The ACHA (American College Health Association) has the following guidelines regarding varicella:
Two doses of the vaccine for: all college students without other evidence of immunity (e.g., born in the US before 1980, a history of disease, two prior doses of varicella vaccine, or a positive antibody).
And all health sciences students without a history of disease, with one prior dose of vaccine, or with a negative antibody titer should receive a total of two dose of vaccine.
It appears that a titer showing positive antibodies should be sufficient.
The CDC has the following to say (
http://www.cdc.gov/mmwr/preview/mmwrhtml/00042990.htm):
A reliable history of varicella is a valid measure of immunity. Because the rash is distinctive and subclinical cases rarely occur, most parents know if their child has had varicella. A negative history of varicella substantiated by a parent may be more accurate than a self-reported negative history given by an adult. Data from one study indicated that the attack rate following household exposure in parents who reported themselves as being susceptible was 5%; however, among children whose parents reported them as being susceptible, the attack rate was 87%. In children with positive histories, the attack rate was 7% (45).
Serologic tests have been used to assess the accuracy of reported histories of varicella (1,26,42,46,47). In adults, a positive history of varicella is highly predictive of serologic immunity (97%-99% of persons are seropositive); however, the majority of adults who have negative or uncertain histories are also seropositive (71%-93%).
The appropriateness of a laboratory test to detect antibody to VZV depends on the purpose for obtaining the information; tests differ in their ability to detect antibody acquired from natural varicella versus antibody acquired from vaccination -- levels of which are lower than those following natural infection. Likewise, tests that rapidly assess the susceptibility of persons at high risk who are exposed to varicella differ from those used in serologic surveys. Certain tests require equipment or techniques that are not appropriate for general diagnostic laboratories. Thus, the criteria for selection of an antibody-detection assay include test sensitivity and specificity, the length of time required to obtain results, and availability of the assay.
Health-Care Workers *
All susceptible health-care workers should ensure that they are immune to varicella. In health-care institutions, serologic screening of personnel who have a negative or uncertain history of varicella is likely to be cost effective.

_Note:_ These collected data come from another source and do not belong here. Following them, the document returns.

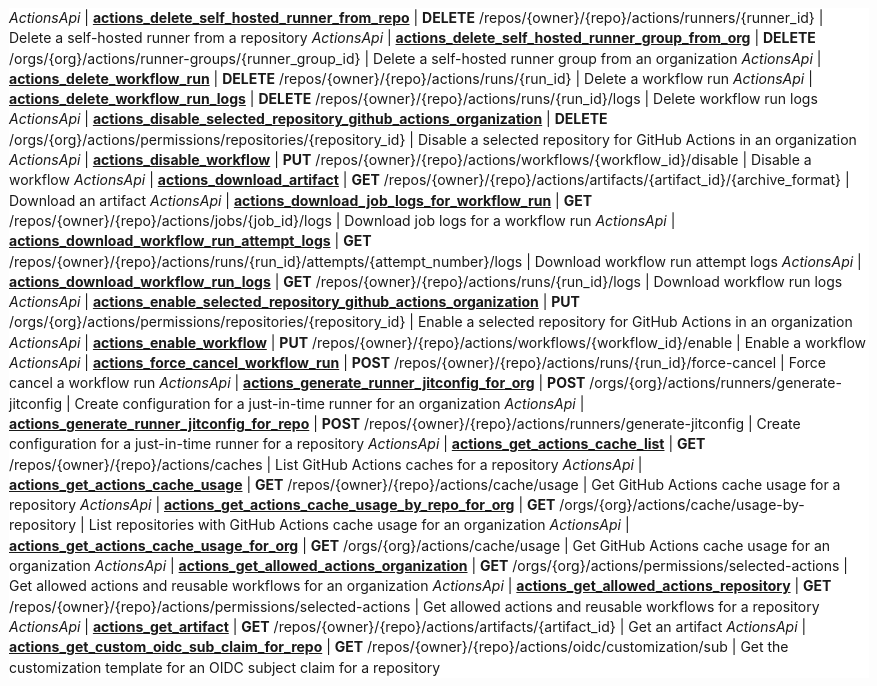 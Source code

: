 *ActionsApi* | [**actions_delete_self_hosted_runner_from_repo**](docs/ActionsApi.md#actions_delete_self_hosted_runner_from_repo) | **DELETE** /repos/{owner}/{repo}/actions/runners/{runner_id} | Delete a self-hosted runner from a repository
*ActionsApi* | [**actions_delete_self_hosted_runner_group_from_org**](docs/ActionsApi.md#actions_delete_self_hosted_runner_group_from_org) | **DELETE** /orgs/{org}/actions/runner-groups/{runner_group_id} | Delete a self-hosted runner group from an organization
*ActionsApi* | [**actions_delete_workflow_run**](docs/ActionsApi.md#actions_delete_workflow_run) | **DELETE** /repos/{owner}/{repo}/actions/runs/{run_id} | Delete a workflow run
*ActionsApi* | [**actions_delete_workflow_run_logs**](docs/ActionsApi.md#actions_delete_workflow_run_logs) | **DELETE** /repos/{owner}/{repo}/actions/runs/{run_id}/logs | Delete workflow run logs
*ActionsApi* | [**actions_disable_selected_repository_github_actions_organization**](docs/ActionsApi.md#actions_disable_selected_repository_github_actions_organization) | **DELETE** /orgs/{org}/actions/permissions/repositories/{repository_id} | Disable a selected repository for GitHub Actions in an organization
*ActionsApi* | [**actions_disable_workflow**](docs/ActionsApi.md#actions_disable_workflow) | **PUT** /repos/{owner}/{repo}/actions/workflows/{workflow_id}/disable | Disable a workflow
*ActionsApi* | [**actions_download_artifact**](docs/ActionsApi.md#actions_download_artifact) | **GET** /repos/{owner}/{repo}/actions/artifacts/{artifact_id}/{archive_format} | Download an artifact
*ActionsApi* | [**actions_download_job_logs_for_workflow_run**](docs/ActionsApi.md#actions_download_job_logs_for_workflow_run) | **GET** /repos/{owner}/{repo}/actions/jobs/{job_id}/logs | Download job logs for a workflow run
*ActionsApi* | [**actions_download_workflow_run_attempt_logs**](docs/ActionsApi.md#actions_download_workflow_run_attempt_logs) | **GET** /repos/{owner}/{repo}/actions/runs/{run_id}/attempts/{attempt_number}/logs | Download workflow run attempt logs
*ActionsApi* | [**actions_download_workflow_run_logs**](docs/ActionsApi.md#actions_download_workflow_run_logs) | **GET** /repos/{owner}/{repo}/actions/runs/{run_id}/logs | Download workflow run logs
*ActionsApi* | [**actions_enable_selected_repository_github_actions_organization**](docs/ActionsApi.md#actions_enable_selected_repository_github_actions_organization) | **PUT** /orgs/{org}/actions/permissions/repositories/{repository_id} | Enable a selected repository for GitHub Actions in an organization
*ActionsApi* | [**actions_enable_workflow**](docs/ActionsApi.md#actions_enable_workflow) | **PUT** /repos/{owner}/{repo}/actions/workflows/{workflow_id}/enable | Enable a workflow
*ActionsApi* | [**actions_force_cancel_workflow_run**](docs/ActionsApi.md#actions_force_cancel_workflow_run) | **POST** /repos/{owner}/{repo}/actions/runs/{run_id}/force-cancel | Force cancel a workflow run
*ActionsApi* | [**actions_generate_runner_jitconfig_for_org**](docs/ActionsApi.md#actions_generate_runner_jitconfig_for_org) | **POST** /orgs/{org}/actions/runners/generate-jitconfig | Create configuration for a just-in-time runner for an organization
*ActionsApi* | [**actions_generate_runner_jitconfig_for_repo**](docs/ActionsApi.md#actions_generate_runner_jitconfig_for_repo) | **POST** /repos/{owner}/{repo}/actions/runners/generate-jitconfig | Create configuration for a just-in-time runner for a repository
*ActionsApi* | [**actions_get_actions_cache_list**](docs/ActionsApi.md#actions_get_actions_cache_list) | **GET** /repos/{owner}/{repo}/actions/caches | List GitHub Actions caches for a repository
*ActionsApi* | [**actions_get_actions_cache_usage**](docs/ActionsApi.md#actions_get_actions_cache_usage) | **GET** /repos/{owner}/{repo}/actions/cache/usage | Get GitHub Actions cache usage for a repository
*ActionsApi* | [**actions_get_actions_cache_usage_by_repo_for_org**](docs/ActionsApi.md#actions_get_actions_cache_usage_by_repo_for_org) | **GET** /orgs/{org}/actions/cache/usage-by-repository | List repositories with GitHub Actions cache usage for an organization
*ActionsApi* | [**actions_get_actions_cache_usage_for_org**](docs/ActionsApi.md#actions_get_actions_cache_usage_for_org) | **GET** /orgs/{org}/actions/cache/usage | Get GitHub Actions cache usage for an organization
*ActionsApi* | [**actions_get_allowed_actions_organization**](docs/ActionsApi.md#actions_get_allowed_actions_organization) | **GET** /orgs/{org}/actions/permissions/selected-actions | Get allowed actions and reusable workflows for an organization
*ActionsApi* | [**actions_get_allowed_actions_repository**](docs/ActionsApi.md#actions_get_allowed_actions_repository) | **GET** /repos/{owner}/{repo}/actions/permissions/selected-actions | Get allowed actions and reusable workflows for a repository
*ActionsApi* | [**actions_get_artifact**](docs/ActionsApi.md#actions_get_artifact) | **GET** /repos/{owner}/{repo}/actions/artifacts/{artifact_id} | Get an artifact
*ActionsApi* | [**actions_get_custom_oidc_sub_claim_for_repo**](docs/ActionsApi.md#actions_get_custom_oidc_sub_claim_for_repo) | **GET** /repos/{owner}/{repo}/actions/oidc/customization/sub | Get the customization template for an OIDC subject claim for a repository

Routine testing for varicella immunity after two doses of vaccine is not necessary for the management of vaccinated health-care workers who may be exposed to varicella, because 99% of persons are seropositive after the second dose. Seroconversion, however, does not always result in full protection against disease. Testing vaccinees for seropositivity immediately after exposure to VZV is a potentially effective strategy for identifying persons who remain at risk for varicella. Prompt serologic results may be obtained using the LA test. Varicella is unlikely to develop in persons who have detectable antibody; persons who do not have such antibody can be retested in 5-6 days to determine if an anamnestic response is present, in which case development of disease is unlikely. Persons who remain susceptible may be furloughed. Alternatively, persons can be monitored daily to determine clinical status and then furloughed at the onset of manifestations of varicella. Institutional guidelines are needed for the management of exposed vaccinees who do not have detectable antibody and for persons who develop clinical varicella.
More information is needed concerning the risk for transmission of vaccine virus from vaccinees in whom varicella-like rash develops following vaccination. On the basis of available data, the risk appears to be minimal, and the benefits of vaccinating susceptible health-care workers outweigh this potential risk. As a safeguard, institutions may wish to consider precautions for personnel in whom rash develops following vaccination and for other vaccinated personnel who will have contact with susceptible persons at high risk for serious complications.
Vaccination should be considered for unvaccinated health-care workers who are exposed to varicella and whose immunity is not documented. However, because the protective effects of postexposure vaccination are unknown, persons vaccinated after an exposure should be managed in the manner recommended for unvaccinated persons.
Both healthy and immunocompromised children and adults who have positive histories of varicella (except for bone-marrow transplant recipients) can be considered immune (see Recommendations for the Use of Varicella Virus Vaccine). However, varicella may develop in some infants after exposure despite the presence of detectable antibody, although in most circumstances such illness is less severe than the illness occurring in infants who do not have detectable antibody. Therefore, sensitive assays may not be useful in assessing whether clinical disease will develop in neonates or young infants exposed to varicella.
Revised criteria for evidence of immunuty to varicella includes
any of the following:
1. Documentation of age-appropriate vaccination:
a. Preschool-aged chilren greater than 12 months of age: one dose...etc.
2.
Laboratory evidence of immunity or laboratory confirmation of disease
I have been unable to find anything suggesting health care workers should receive vaccinations despite proof of immunity. I'm baffled.